:: DATA FOR REVIEW
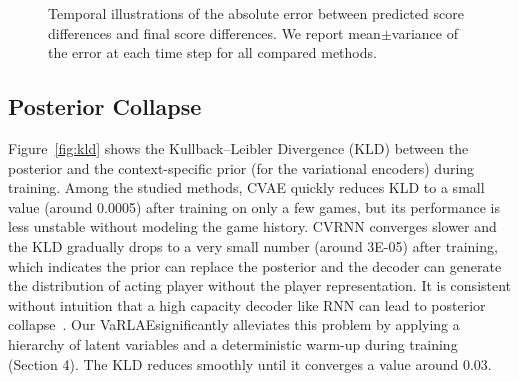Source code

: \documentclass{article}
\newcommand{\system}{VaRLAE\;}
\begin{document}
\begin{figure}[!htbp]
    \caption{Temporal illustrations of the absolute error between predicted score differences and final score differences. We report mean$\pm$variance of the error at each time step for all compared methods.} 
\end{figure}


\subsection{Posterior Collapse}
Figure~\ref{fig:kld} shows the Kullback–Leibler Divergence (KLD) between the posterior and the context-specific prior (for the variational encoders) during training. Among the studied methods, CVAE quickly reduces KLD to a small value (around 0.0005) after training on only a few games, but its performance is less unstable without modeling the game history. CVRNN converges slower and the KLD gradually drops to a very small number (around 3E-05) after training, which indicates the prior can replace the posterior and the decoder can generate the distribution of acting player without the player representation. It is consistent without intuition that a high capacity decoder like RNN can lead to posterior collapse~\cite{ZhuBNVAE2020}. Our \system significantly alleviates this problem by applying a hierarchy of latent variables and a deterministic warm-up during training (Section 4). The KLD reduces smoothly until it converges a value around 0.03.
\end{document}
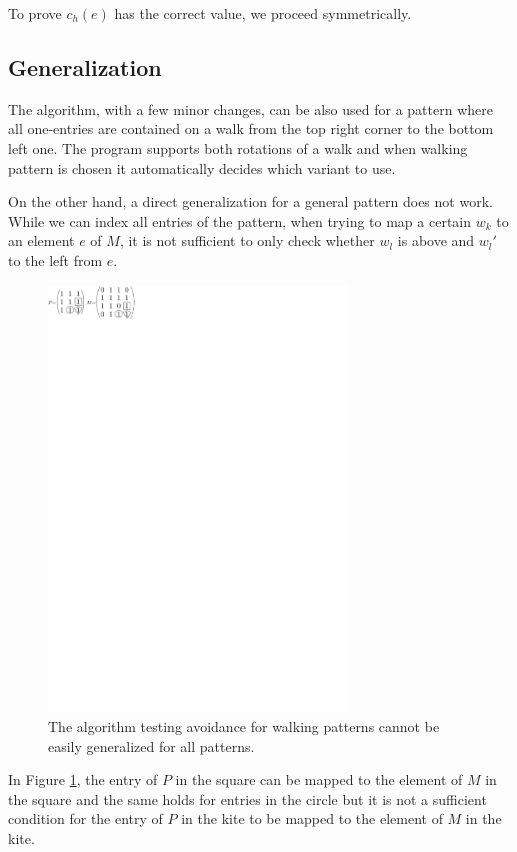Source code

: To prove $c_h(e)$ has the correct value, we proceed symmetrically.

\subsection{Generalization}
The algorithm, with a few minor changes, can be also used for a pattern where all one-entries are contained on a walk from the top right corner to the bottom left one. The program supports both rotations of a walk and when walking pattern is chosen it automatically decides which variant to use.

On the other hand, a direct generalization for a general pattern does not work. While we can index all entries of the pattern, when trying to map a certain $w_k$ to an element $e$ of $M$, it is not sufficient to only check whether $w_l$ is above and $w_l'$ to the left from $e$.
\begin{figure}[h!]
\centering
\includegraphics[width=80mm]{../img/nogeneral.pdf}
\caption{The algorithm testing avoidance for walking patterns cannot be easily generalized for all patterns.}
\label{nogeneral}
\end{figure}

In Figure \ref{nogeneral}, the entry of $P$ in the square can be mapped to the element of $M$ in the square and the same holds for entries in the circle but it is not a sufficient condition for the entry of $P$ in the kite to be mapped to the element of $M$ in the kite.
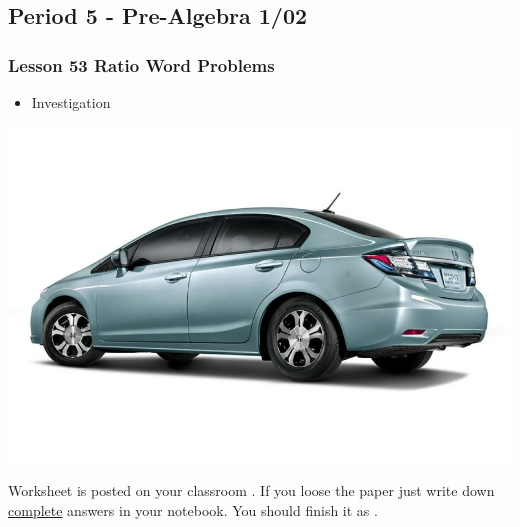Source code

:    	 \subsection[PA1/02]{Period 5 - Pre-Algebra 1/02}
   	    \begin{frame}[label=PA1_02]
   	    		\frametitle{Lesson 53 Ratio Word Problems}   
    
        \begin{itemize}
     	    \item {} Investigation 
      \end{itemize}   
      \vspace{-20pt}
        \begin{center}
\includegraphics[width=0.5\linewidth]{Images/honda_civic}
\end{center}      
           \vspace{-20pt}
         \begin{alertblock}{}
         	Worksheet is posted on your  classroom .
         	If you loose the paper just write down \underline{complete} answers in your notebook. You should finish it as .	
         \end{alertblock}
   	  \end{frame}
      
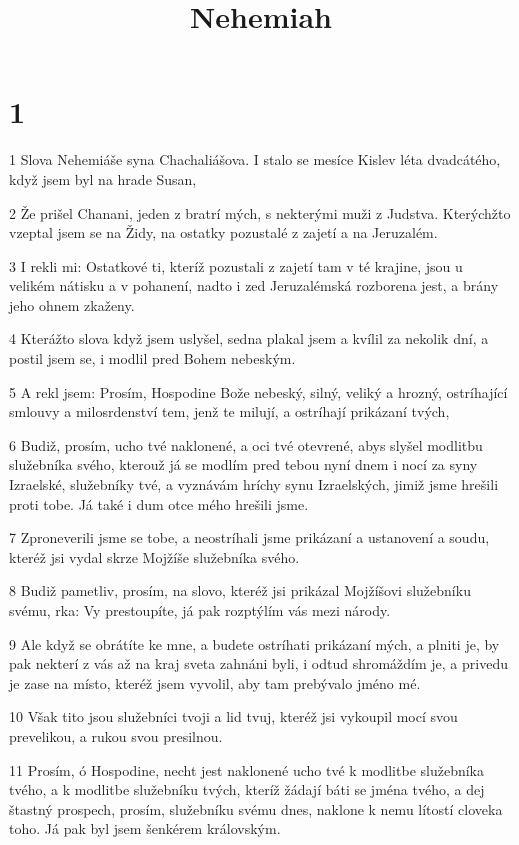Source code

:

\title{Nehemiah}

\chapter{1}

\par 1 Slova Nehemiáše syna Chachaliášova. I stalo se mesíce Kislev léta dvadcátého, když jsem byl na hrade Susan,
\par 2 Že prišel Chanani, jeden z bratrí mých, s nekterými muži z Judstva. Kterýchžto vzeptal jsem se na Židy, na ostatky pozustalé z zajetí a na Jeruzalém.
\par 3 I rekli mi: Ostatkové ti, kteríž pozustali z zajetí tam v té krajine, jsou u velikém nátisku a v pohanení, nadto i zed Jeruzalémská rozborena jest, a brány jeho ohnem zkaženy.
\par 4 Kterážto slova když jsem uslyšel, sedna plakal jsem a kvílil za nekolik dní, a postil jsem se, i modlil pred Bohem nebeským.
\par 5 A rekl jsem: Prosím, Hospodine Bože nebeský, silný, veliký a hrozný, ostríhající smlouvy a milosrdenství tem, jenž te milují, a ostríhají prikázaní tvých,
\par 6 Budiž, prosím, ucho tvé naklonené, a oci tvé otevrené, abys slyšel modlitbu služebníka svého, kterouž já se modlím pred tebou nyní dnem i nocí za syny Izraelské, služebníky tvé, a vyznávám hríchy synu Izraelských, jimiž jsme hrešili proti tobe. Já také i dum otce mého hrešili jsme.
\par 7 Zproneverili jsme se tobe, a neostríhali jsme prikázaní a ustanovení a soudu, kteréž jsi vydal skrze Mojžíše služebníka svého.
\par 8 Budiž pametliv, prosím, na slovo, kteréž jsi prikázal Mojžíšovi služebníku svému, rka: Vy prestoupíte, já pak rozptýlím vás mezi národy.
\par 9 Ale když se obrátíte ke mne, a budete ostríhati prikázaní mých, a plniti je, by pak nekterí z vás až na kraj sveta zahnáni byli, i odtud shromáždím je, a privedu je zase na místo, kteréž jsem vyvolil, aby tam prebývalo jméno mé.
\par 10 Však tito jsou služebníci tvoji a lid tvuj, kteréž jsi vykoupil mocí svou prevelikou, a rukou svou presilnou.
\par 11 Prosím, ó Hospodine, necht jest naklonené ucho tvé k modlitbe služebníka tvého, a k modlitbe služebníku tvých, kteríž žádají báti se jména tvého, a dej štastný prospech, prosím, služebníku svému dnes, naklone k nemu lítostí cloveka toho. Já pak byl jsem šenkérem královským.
::::
:: DATA FOR REVIEW
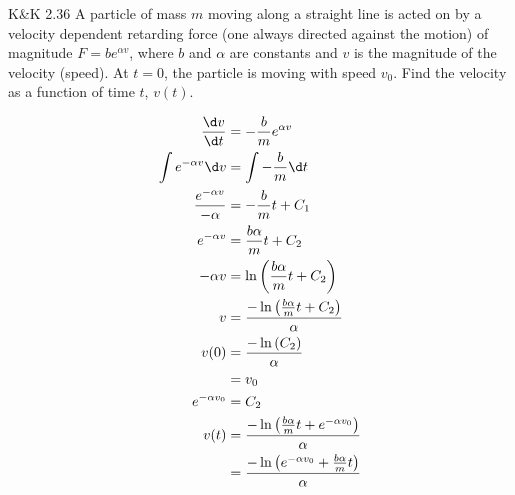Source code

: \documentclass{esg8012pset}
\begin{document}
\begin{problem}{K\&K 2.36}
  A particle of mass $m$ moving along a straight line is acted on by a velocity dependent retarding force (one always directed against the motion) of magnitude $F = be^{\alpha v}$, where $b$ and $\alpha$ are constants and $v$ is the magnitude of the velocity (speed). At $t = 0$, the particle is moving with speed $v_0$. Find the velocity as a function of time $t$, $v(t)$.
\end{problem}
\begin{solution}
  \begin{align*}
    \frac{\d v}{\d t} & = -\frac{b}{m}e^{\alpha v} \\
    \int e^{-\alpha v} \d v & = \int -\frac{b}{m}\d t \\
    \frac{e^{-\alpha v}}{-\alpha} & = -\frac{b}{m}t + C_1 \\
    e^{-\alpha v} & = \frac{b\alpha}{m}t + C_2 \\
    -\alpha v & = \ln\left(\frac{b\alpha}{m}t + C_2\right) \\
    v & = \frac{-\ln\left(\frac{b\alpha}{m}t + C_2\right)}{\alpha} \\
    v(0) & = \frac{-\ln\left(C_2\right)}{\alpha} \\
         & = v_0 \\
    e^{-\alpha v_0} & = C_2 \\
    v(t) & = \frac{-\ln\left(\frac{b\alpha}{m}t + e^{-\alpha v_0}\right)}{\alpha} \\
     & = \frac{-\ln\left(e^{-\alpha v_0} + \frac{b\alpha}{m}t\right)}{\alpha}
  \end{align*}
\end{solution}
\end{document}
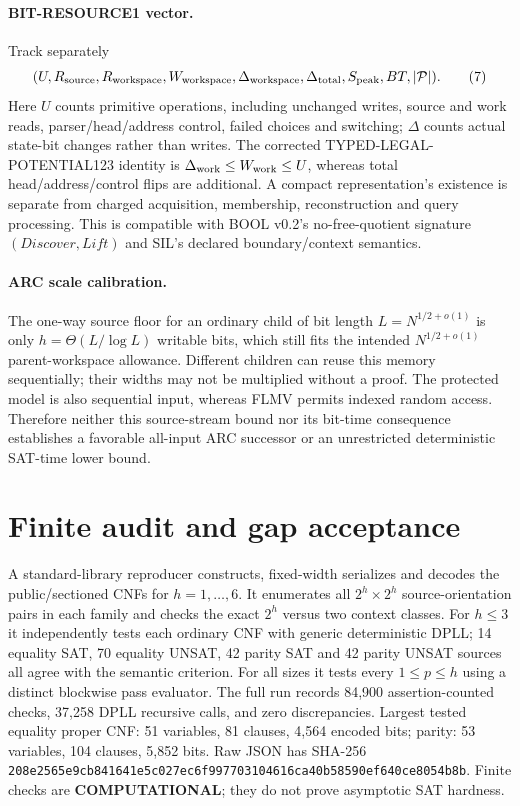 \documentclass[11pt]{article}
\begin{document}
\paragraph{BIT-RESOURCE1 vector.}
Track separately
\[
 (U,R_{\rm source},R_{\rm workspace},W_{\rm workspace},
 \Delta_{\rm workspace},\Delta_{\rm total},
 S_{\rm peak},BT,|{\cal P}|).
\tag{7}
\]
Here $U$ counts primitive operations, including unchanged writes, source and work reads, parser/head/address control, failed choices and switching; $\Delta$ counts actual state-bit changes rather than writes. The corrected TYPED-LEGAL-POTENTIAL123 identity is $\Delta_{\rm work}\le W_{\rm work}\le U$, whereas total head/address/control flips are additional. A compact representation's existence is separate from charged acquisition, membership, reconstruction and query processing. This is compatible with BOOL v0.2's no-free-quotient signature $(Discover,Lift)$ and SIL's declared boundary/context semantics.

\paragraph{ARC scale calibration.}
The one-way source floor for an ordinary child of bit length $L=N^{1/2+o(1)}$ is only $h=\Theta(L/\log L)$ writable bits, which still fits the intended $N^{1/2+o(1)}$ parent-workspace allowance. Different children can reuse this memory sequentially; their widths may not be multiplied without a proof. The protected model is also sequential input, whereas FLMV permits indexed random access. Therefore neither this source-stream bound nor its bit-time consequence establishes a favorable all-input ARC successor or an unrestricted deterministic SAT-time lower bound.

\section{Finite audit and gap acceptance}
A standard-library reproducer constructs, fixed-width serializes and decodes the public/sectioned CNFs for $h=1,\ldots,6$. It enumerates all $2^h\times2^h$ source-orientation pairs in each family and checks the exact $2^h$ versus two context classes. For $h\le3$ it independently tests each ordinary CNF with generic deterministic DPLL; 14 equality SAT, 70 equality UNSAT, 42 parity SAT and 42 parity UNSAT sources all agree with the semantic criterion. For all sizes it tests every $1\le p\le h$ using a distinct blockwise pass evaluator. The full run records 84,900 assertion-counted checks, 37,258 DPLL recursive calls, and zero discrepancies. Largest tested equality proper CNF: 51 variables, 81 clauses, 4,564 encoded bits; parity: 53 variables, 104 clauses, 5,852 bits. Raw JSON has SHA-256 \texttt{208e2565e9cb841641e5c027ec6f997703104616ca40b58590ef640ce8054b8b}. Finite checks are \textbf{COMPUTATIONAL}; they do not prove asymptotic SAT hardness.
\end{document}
::::
:: DATA FOR REVIEW
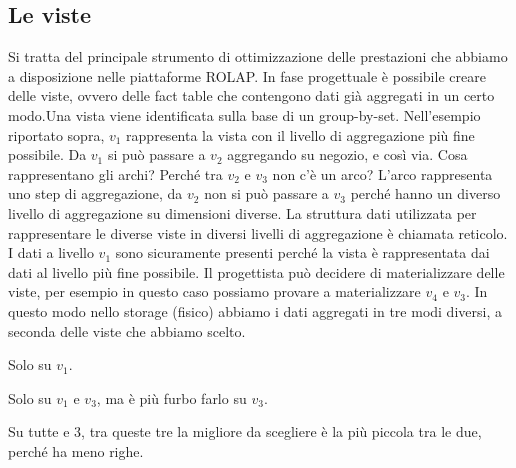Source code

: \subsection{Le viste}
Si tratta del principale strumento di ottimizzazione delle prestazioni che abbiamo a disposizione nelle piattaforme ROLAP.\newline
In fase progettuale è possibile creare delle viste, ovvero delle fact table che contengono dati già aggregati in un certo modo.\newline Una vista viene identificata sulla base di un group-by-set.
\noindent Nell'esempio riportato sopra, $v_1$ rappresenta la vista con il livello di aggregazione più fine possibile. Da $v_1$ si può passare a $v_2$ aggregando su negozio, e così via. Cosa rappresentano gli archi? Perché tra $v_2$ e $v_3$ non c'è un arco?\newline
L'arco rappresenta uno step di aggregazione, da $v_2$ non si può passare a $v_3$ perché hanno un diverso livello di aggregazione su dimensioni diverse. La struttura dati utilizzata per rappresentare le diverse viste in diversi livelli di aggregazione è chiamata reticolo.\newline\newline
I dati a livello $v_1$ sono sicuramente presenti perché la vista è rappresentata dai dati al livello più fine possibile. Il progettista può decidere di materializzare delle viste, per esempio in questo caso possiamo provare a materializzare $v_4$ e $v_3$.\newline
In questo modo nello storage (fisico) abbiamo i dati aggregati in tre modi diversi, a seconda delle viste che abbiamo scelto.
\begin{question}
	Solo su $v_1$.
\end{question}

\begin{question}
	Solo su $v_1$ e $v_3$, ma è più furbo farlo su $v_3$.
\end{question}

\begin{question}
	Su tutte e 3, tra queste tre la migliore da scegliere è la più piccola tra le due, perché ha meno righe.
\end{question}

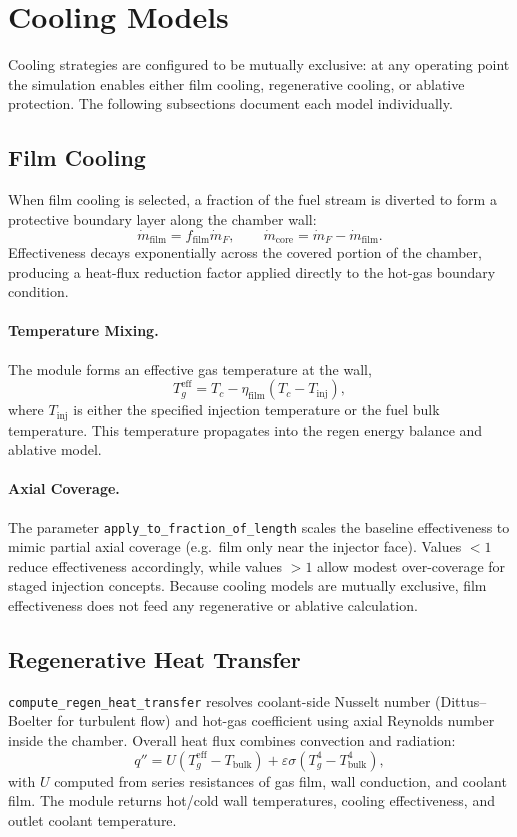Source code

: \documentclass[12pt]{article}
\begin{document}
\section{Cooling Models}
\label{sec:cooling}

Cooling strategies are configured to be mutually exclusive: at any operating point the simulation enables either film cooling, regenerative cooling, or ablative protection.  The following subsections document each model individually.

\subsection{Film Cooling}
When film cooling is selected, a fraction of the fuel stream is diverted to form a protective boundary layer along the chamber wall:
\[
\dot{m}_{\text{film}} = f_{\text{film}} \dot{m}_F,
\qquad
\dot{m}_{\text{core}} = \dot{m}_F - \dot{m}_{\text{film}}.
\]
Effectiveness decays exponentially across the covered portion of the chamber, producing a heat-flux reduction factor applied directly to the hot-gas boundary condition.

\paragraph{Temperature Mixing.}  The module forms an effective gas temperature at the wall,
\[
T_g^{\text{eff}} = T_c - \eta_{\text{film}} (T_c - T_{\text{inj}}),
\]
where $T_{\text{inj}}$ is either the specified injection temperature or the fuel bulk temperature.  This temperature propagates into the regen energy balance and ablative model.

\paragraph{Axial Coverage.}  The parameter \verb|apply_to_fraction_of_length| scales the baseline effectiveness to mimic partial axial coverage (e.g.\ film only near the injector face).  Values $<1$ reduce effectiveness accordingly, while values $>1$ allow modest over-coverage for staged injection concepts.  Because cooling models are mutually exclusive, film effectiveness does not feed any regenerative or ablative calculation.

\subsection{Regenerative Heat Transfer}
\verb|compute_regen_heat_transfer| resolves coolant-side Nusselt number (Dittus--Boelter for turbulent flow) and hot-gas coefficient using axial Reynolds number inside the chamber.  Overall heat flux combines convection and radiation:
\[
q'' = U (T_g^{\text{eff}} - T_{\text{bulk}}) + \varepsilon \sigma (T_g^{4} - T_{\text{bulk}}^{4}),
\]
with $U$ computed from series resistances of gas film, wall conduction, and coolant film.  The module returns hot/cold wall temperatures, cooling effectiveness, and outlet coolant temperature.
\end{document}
::::
* _ASSIGNED TASK_: What lines above hold the word "condition"? Pull each one out.

* _TASK SOLUTION_:
In Figure \ref{nogeneral}, the entry of $P$ in the square can be mapped to the element of $M$ in the square and the same holds for entries in the circle but it is not a sufficient condition for the entry of $P$ in the kite to be mapped to the element of $M$ in the kite.
Effectiveness decays exponentially across the covered portion of the chamber, producing a heat-flux reduction factor applied directly to the hot-gas boundary condition.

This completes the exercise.